Before we get to the interview, some context: In February 2014, Ukrainians pushed out President Viktor Yanukovych, widely reviled for both tolerating corruption and delaying and then rejecting a popular agreement that tied the country closer to the European Union. Mr. Yanukovych escaped to Moscow, where Vladimir Putin gave him refuge.

The next month, Mr. Putin seized the Ukrainian Crimea and in April he invaded eastern Ukraine, taking control of a significant amount of Ukrainian territory in a war that continues today.

At about the same time, Mr. Biden’s son Hunter joined the board of Burisma, Ukraine’s largest gas company, along with Devon Archer, a longtime associate of then-Secretary of State John Kerry. The younger Mr. Biden received as much as $600,000 a year for attending a handful of company meetings, despite his complete lack of experience in the energy business or Ukraine.

Burisma was controlled by an Ukrainian oligarch, Mykola Zlochevsky. He formed the company after serving under Mr. Yanukovych as Ukraine’s minister of ecology and natural resources and doling out gas distribution rights, some of which ended up with Burisma. By April 2014, the month the younger Mr. Biden joined Burisma, the United Kingdom had opened a money-laundering probe into Mr. Zlochevsky and froze $23 million in his London bank accounts. (Mr. Zlochevsky was never convicted of any crimes and denied any wrongdoing, and the money was later released after Ukrainian officials failed to cooperate with the investigation.) In August 2014 the Ukrainian prosecutor general announced an investigation into Burisma and Mr. Zlochevsky. That case was closed in 2016 and no charges were filed.

Even before his son joined Burisma, Vice President Biden had been leading U.S. efforts to encourage Ukraine to crack down on the country’s corruption, which was giving ammunition to those Ukrainians seeking accommodation with Russia. In October 2014, Ukraine responded by creating a new anticorruption bureau and a special prosecutor to handle the cases it developed. By late 2015 the vice president was calling for the ouster of Ukraine’s prosecutor general for going soft on corruption.

With that as background, CBS’s Norah O’Donnell asked the former vice president on Sunday, “You understand people say, ‘Joe Biden, he’s an experienced politician, statesman, knows the issues of Ukraine.
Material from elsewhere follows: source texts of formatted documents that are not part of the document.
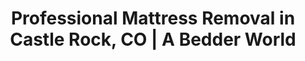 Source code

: ---
layout: location.njk
title: Professional Mattress Removal in Castle Rock, CO | A Bedder World
description: Expert mattress pickup and disposal in affluent Castle Rock. Douglas County seat specialists navigate outlet shopping traffic and master-planned communities. Call 720-263-6094 for next-day service.
permalink: /mattress-removal/colorado/denver/castle-rock/
city: Castle Rock
state: Colorado
stateSlug: colorado
parentMetro: Denver
tier: 3
coordinates:
  lat: 39.3722
  lng: -104.8561
pricing:
  startingPrice: 125
  single: 125
  queen: 155
  king: 180
  boxSpring: 30
neighborhoods:
  - name: "Downtown Castle Rock"
    zipCodes: ["80104"]
  - name: "Crystal Valley"
    zipCodes: ["80108"]
  - name: "The Meadows"
    zipCodes: ["80104"]
  - name: "Founders Village"
    zipCodes: ["80104"]
  - name: "Castle Pines"
    zipCodes: ["80108"]
  - name: "Sterling Ranch"
    zipCodes: ["80108"]
  - name: "Plum Creek"
    zipCodes: ["80104"]
  - name: "Happy Canyon"
    zipCodes: ["80109"]
  - name: "Miller's Green"
    zipCodes: ["80109"]
  - name: "Terrain"
    zipCodes: ["80108"]
  - name: "Stonegate"
    zipCodes: ["80109"]
  - name: "Castle Rock Village"
    zipCodes: ["80104"]
  - name: "Cobblestone Ranch"
    zipCodes: ["80109"]
  - name: "Rhyolite"
    zipCodes: ["80104"]
  - name: "Siena"
    zipCodes: ["80108"]
zipCodes: ["80104", "80108", "80109"]
recyclingPartners:
  - "Spring Back Colorado Mattress Recycling"
  - "Douglas County Household Hazardous Waste Collection"
  - "Sedalia Landfill (Waste Connections)"
localRegulations: "Douglas County requires $40 per mattress piece for recycling through household hazardous waste program with annual appointment limits. Castle Rock neighborhoods often have HOA waste management through providers like Haulaway and Waste Management. This requires coordination for bulk item pickup. Spring Back Colorado serves Douglas County with pickup and drop-off options at Commerce City facility, supporting Front Range environmental compliance."
nearbyCities:
  - name: "Littleton"
    distance: "15 miles"
    slug: "littleton"
    isSuburb: true
  - name: "Centennial"
    distance: "18 miles"
    slug: "centennial"
    isSuburb: true
  - name: "Parker"
    distance: "20 miles"
    slug: "parker"
    isSuburb: true
  - name: "Highlands Ranch"
    distance: "12 miles"
    slug: "highlands-ranch"
    isSuburb: true
  - name: "Lone Tree"
    distance: "16 miles"
    slug: "lone-tree"
    isSuburb: true
  - name: "Lakewood"
    distance: "22 miles"
    slug: "lakewood"
    isSuburb: true
reviews:
  count: 43
  featured:
    - reviewer: "Sarah M."
      location: "Crystal Valley"
      rating: 5
      text: "Master-planned community move-in required mattress pickup from our previous home. A Bedder World coordinated perfectly around our new construction schedule and handled our king mattress professionally. Great service for busy family relocations."
    - reviewer: "Tom R."
      location: "Downtown Castle Rock"
      rating: 5
      text: "Historic downtown property needed mattress removal from guest room renovation. The team respected our century-old rhyolite stone building's architectural details and navigated narrow stairs expertly. Professional service for heritage properties."
    - reviewer: "Lisa K."
      location: "The Meadows"
      rating: 5
      text: "Our family room upgrade meant replacing three mattresses before the kids started school. They worked around our Douglas County HOA pickup schedule and explained the recycling process thoroughly. Excellent service for suburban families."
faqs:
  - question: "How do Douglas County regulations affect mattress removal in Castle Rock?"
    answer: "Douglas County requires $40 per mattress piece for recycling through the household hazardous waste program, with one appointment per resident annually. We handle all coordination with county requirements while partnering with Spring Back Colorado for comprehensive recycling services."
  - question: "Can you navigate Castle Rock's master-planned community requirements?"
    answer: "Absolutely. We regularly service communities like Crystal Valley, Sterling Ranch, and The Meadows, coordinating with HOA guidelines, gated access protocols, and property management requirements for seamless professional service."
  - question: "Do you handle outlet shopping center and retail property cleanouts?"
    answer: "Yes, Castle Rock's position as Colorado's largest outlet shopping destination creates unique commercial needs. We coordinate with retail property managers and work around heavy I-25 traffic patterns for efficient business service delivery."
  - question: "What's included in your Castle Rock mattress removal pricing?"
    answer: "Complete removal from any location, historic building navigation, HOA coordination, and eco-friendly disposal through Douglas County approved facilities. Pricing is $125 for one mattress, $155 for two, and $180 for three pieces."
  - question: "How quickly can you remove mattresses in Castle Rock?"
    answer: "We provide next-day service throughout all Castle Rock neighborhoods including downtown historic district, Crystal Valley, The Meadows, and newer master-planned developments. Our team schedules around commuter patterns and family routines."
  - question: "Can you coordinate with new home construction and moving schedules?"
    answer: "Definitely. Castle Rock's rapid growth creates frequent moves and home sales. We coordinate with builders, real estate agents, and moving companies during new construction completions and community relocations throughout Douglas County."
  - question: "Do you work with Douglas County seat government and administrative buildings?"
    answer: "Yes, as Douglas County's administrative center, Castle Rock has unique governmental facility needs. We coordinate with county offices and municipal buildings while maintaining proper documentation and scheduling protocols."
  - question: "Are you licensed for waste removal in Douglas County?"
    answer: "Yes, we maintain all required Douglas County licenses. We work with approved facilities including Spring Back Colorado and county waste management programs for proper disposal and environmental compliance throughout the county seat area."
schema:
  "@context": "https://schema.org"
  "@type": "LocalBusiness"
  "name": "A Bedder World Castle Rock"
  "image": "https://abedderworld.com/images/service-areas/castle-rock-mattress-removal.jpg"
  "telephone": "720-263-6094"
  "email": "info@abedderworld.com"
  "address":
    "@type": "PostalAddress"
    "addressLocality": "Castle Rock"
    "addressRegion": "CO"
    "addressCountry": "US"
  "geo":
    "@type": "GeoCoordinates"
    "latitude": 39.3722
    "longitude": -104.8561
  "url": "https://abedderworld.com/mattress-removal/colorado/denver/castle-rock/"
  "areaServed":
    "@type": "City"
    "name": "Castle Rock, Colorado"
  "serviceType": "Mattress Removal and Disposal"
  "priceRange": "$125-$180"
  "aggregateRating":
    "@type": "AggregateRating"
    "ratingValue": "4.9"
    "reviewCount": 43
pageContent:
  heroSubtitle: " • Douglas County Seat Specialists • Outlet Shopping & Master-Planned Communities"
  heroDescription: "A Bedder World provides specialized mattress removal throughout Castle Rock's communities and historic downtown district. From Douglas County government buildings to master-planned developments like Crystal Valley, we navigate outlet shopping traffic and HOA requirements. We offer next-day scheduling and eco-friendly disposal that serves Colorado's premier county seat."
  
  aboutService: "Castle Rock's dual identity as Douglas County's administrative center and Colorado's outlet shopping destination creates distinctive mattress removal challenges. The town's 86,000+ residents include many commuters with 80% traveling to Denver metro jobs. This drives consistent housing transitions and home upgrades. Master-planned communities like Crystal Valley and Sterling Ranch feature HOA-managed waste systems requiring coordination. Historic downtown buildings constructed with locally-quarried rhyolite stone present unique access considerations. The Outlets at Castle Rock generate commercial property needs. Heavy I-25 traffic affects scheduling logistics throughout this rapidly growing county seat."
  
  serviceAreasIntro: "Castle Rock's diverse landscape spans historic downtown district, modern master-planned communities, and commercial outlet areas. Each requires specialized service approaches. Downtown historic properties need careful navigation of century-old rhyolite stone buildings and narrow access points. Master-planned developments like Crystal Valley and The Meadows require HOA coordination and gated community protocols. Commercial areas near the outlets demand scheduling around heavy traffic and retail property management requirements."
  
  environmentalImpact: "Douglas County's household hazardous waste program charges $40 per mattress piece for recycling. Spring Back Colorado provides comprehensive mattress breakdown and material recovery throughout the Front Range. Castle Rock residents value environmental stewardship, supporting recycling initiatives that prevent landfill waste. Our partnership with approved Douglas County facilities ensures materials are properly processed and diverted from disposal sites. This supports the county's environmental compliance standards."
  
  pricingContext: "Castle Rock families appreciate transparent pricing without hidden fees for common situations like master-planned community moves or home renovations. Residents value efficient service that coordinates with HOA requirements and busy commuter schedules. This is essential for Douglas County's administrative and residential communities."
  
  howItWorksScheduling: "Select timing that works with your Douglas County commuter schedule, HOA pickup guidelines, or commercial property management needs. We offer morning and afternoon slots. These accommodate Castle Rock's unique traffic patterns and master-planned community requirements."
  
  howItWorksService: "Our Douglas County specialists handle everything from historic downtown building navigation to master-planned community coordination and commercial property scheduling. We work with HOAs, property managers, and county administrative facilities. This ensures comprehensive service."
  
  howItWorksDisposal: "All mattresses are transported to approved Douglas County facilities through Spring Back Colorado in Commerce City and county recycling programs. This supports Front Range environmental compliance and Colorado's sustainability initiatives throughout the county seat area."
  
  sidebarStats:
    mattressesRemoved: 320
---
Why didn’t he just say to his son, ‘this is one to take a pass on. It may not look good.’ ” Mr. Biden’s reply was that his son “was already on the board and he’s a grown man. And it turns out he did not do a single thing wrong.”

So Hunter Biden’s cashing in on his dad’s position by joining a murky Ukrainian company’s board for which he was unqualified wasn’t wrong. Apparently it’s perfectly acceptable for Hunter to be paid vast sums to lend Burisma his last name as a potential shield against action from Kyiv. After all, Hunter is a grown man.

So is his father. And the senior Mr. Biden had plenty of time between April 2014 and December 2015 to either tell his son to get off Burisma’s board or inform President Obama that he, the vice president, was compromised because of his son’s involvement and couldn’t take the lead on pressuring Ukraine on anticorruption issues. Neither happened.

How could the elder Mr. Biden be so blind to the impropriety of his son serving on Burisma’s board while he was pressuring Ukraine to fight the corruption that Burisma allegedly represented?

There were many public warnings. When Burisma announced the appointment of the younger Mr. Biden and Mr. Archer in May 2014, it drew criticism in the Washington Post and elsewhere. When the vice president went to Kyiv in December 2015, The Wall Street Journal reported on the conflict of interest, quoting a Ukrainian anticorruption official: “If an investigator sees the son of the vice president of the United States is part of the management of a company . . . that investigator will be uncomfortable pushing the case forward.”

President Obama, Mr. Kerry and national security adviser Susan Rice also bear responsibility. Were they blind to the conflict of interest or simply unwilling to tell good old Uncle Joe that his son’s activities were problematic?

Joe Biden’s campaign is already plagued by big challenges from poor fundraising to subpar debate performances to a dismal message. The Hunter debacle has eaten away at the vice president’s greatest strength: He’s the most electable Democrat.

The Hunter-Burisma problem that’s plaguing the Biden campaign could have been avoided. It wasn’t. And now it’s here to stay.